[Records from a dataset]
......
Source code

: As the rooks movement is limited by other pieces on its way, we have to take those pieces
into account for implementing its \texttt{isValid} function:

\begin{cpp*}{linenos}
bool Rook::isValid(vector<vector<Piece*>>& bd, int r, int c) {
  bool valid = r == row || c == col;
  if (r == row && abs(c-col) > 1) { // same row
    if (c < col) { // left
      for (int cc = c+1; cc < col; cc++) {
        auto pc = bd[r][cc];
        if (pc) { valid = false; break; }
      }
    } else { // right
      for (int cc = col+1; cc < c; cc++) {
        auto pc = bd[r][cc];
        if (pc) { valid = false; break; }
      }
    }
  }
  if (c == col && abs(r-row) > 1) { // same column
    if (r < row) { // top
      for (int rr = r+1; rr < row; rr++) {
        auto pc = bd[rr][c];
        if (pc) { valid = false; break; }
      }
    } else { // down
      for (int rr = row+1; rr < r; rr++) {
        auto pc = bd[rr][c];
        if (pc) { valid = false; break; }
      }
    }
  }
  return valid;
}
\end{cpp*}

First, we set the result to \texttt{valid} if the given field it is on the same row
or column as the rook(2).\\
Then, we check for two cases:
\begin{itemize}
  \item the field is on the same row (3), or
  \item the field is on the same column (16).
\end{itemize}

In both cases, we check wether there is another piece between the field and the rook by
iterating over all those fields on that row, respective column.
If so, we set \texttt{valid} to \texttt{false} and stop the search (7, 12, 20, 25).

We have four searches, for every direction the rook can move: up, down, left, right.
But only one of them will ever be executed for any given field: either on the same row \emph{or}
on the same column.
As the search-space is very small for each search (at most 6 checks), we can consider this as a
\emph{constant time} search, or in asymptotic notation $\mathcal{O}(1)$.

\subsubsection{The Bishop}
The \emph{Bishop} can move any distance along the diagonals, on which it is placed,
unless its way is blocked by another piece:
......
▸ **Directions for this task**
Would you report every line of the entries above containing the word "given"?

▸ **Solution for this problem**
First, we set the result to \texttt{valid} if the given field it is on the same row
But only one of them will ever be executed for any given field: either on the same row \emph{or}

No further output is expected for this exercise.